**Task instructions:** Which lines of the entries contain the word "filedialog"? Please list them.

**Records supplied:**
★ ★ ★ ★ ★

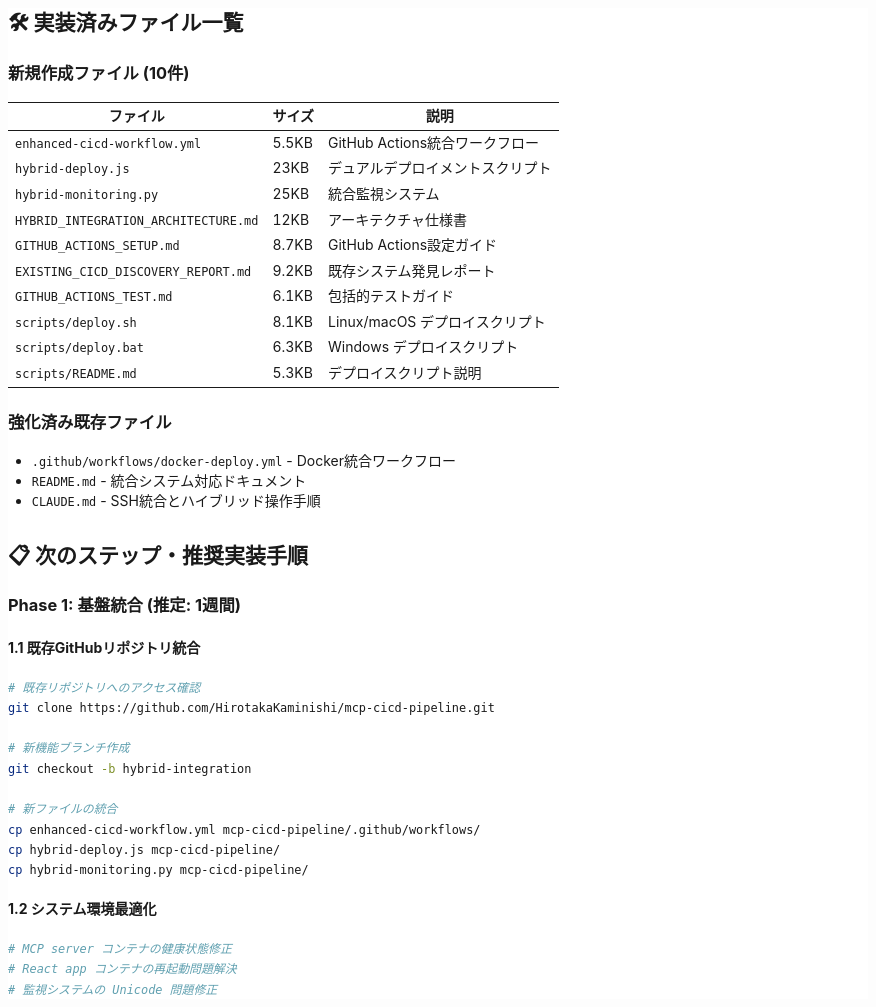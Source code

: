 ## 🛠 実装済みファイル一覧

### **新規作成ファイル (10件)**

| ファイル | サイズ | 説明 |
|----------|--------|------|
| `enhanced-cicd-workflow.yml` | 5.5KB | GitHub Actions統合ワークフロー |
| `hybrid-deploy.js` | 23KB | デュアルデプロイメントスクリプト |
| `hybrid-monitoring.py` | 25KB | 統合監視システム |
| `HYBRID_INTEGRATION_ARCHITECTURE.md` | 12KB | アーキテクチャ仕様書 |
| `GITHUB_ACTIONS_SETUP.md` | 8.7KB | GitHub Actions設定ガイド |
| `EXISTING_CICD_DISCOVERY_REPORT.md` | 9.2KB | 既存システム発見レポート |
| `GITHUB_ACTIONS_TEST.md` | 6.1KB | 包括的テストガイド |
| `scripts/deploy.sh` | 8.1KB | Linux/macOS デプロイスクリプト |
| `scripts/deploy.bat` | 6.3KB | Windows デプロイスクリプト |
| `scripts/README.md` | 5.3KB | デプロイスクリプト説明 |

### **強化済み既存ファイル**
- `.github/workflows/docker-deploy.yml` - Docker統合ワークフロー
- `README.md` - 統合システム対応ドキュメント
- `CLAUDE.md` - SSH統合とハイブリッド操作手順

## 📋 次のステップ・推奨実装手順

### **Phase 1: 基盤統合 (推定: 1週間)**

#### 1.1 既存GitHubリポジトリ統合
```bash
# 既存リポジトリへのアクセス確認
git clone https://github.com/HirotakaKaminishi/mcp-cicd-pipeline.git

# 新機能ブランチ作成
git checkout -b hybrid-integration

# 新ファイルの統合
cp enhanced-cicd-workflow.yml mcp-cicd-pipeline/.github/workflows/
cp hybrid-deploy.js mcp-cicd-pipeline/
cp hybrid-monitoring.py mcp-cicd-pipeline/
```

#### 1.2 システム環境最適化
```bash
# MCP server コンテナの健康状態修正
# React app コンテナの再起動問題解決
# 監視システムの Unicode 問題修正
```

★ ★ ★ ★ ★

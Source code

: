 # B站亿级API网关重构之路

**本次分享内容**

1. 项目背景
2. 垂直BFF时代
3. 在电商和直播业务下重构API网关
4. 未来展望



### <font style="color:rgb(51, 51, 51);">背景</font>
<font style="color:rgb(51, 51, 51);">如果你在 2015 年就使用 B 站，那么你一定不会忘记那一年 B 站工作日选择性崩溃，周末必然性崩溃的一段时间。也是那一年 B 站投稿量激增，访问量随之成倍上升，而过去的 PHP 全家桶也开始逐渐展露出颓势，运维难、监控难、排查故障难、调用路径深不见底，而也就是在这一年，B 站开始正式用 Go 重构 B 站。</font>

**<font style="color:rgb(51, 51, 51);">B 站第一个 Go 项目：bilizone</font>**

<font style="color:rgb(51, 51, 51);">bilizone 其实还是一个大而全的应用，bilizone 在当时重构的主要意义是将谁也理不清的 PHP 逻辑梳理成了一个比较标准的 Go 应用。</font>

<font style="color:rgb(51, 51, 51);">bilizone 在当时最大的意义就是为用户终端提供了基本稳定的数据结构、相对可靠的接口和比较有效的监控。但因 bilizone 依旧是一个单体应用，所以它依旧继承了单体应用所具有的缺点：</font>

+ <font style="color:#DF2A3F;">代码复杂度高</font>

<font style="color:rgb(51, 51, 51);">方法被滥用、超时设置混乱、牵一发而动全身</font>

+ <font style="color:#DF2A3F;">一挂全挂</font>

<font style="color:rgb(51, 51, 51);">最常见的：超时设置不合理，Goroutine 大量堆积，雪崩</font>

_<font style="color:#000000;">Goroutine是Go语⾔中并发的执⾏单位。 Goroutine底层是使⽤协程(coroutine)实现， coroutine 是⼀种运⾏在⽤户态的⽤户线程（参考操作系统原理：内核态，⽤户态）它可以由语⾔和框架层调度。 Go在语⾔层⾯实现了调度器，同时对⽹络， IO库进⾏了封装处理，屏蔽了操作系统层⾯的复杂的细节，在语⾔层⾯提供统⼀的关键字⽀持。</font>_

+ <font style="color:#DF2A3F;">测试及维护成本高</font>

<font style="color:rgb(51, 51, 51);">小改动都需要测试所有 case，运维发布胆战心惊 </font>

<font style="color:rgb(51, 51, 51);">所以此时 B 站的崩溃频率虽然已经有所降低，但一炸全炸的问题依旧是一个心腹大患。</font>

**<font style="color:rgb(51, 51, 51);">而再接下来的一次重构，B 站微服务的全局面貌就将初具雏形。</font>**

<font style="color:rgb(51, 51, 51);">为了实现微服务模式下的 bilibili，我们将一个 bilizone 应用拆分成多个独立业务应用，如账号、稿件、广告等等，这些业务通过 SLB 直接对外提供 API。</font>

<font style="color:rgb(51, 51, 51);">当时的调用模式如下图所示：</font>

★ ★ ★ ★ ★

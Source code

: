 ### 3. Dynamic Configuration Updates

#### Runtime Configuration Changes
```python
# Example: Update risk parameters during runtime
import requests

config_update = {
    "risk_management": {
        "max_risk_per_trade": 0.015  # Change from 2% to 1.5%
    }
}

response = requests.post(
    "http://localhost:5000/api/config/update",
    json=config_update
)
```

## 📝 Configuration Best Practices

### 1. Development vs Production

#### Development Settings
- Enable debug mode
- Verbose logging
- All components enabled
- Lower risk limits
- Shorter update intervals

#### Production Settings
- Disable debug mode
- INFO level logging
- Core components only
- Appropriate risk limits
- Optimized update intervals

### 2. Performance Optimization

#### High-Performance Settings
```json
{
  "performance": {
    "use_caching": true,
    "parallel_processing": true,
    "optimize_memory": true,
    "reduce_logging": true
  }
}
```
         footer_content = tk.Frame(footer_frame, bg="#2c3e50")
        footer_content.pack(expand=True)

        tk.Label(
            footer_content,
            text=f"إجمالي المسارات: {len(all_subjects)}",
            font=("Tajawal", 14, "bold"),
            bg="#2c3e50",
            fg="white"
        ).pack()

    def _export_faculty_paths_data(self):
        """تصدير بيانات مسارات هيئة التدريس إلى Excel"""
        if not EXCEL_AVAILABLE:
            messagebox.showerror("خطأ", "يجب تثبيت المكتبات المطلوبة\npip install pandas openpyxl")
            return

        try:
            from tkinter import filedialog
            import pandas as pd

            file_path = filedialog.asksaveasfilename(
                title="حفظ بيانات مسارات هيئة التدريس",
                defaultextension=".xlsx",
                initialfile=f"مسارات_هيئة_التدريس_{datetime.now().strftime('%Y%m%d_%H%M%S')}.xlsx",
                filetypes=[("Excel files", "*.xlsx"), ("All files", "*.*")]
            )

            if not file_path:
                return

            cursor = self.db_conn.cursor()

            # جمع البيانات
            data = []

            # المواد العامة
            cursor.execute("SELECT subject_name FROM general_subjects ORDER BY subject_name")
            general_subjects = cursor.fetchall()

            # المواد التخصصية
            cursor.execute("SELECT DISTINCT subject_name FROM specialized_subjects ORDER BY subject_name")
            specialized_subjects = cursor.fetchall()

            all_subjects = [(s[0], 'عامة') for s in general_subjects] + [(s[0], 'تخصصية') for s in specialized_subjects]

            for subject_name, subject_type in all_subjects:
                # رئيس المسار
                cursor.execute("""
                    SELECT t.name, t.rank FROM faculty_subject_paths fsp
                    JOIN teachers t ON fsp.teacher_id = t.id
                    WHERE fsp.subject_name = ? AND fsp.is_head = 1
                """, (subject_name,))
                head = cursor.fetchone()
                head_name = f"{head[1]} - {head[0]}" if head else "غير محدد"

★ ★ ★ ★ ★

**Task result:**
            from tkinter import filedialog
            file_path = filedialog.asksaveasfilename(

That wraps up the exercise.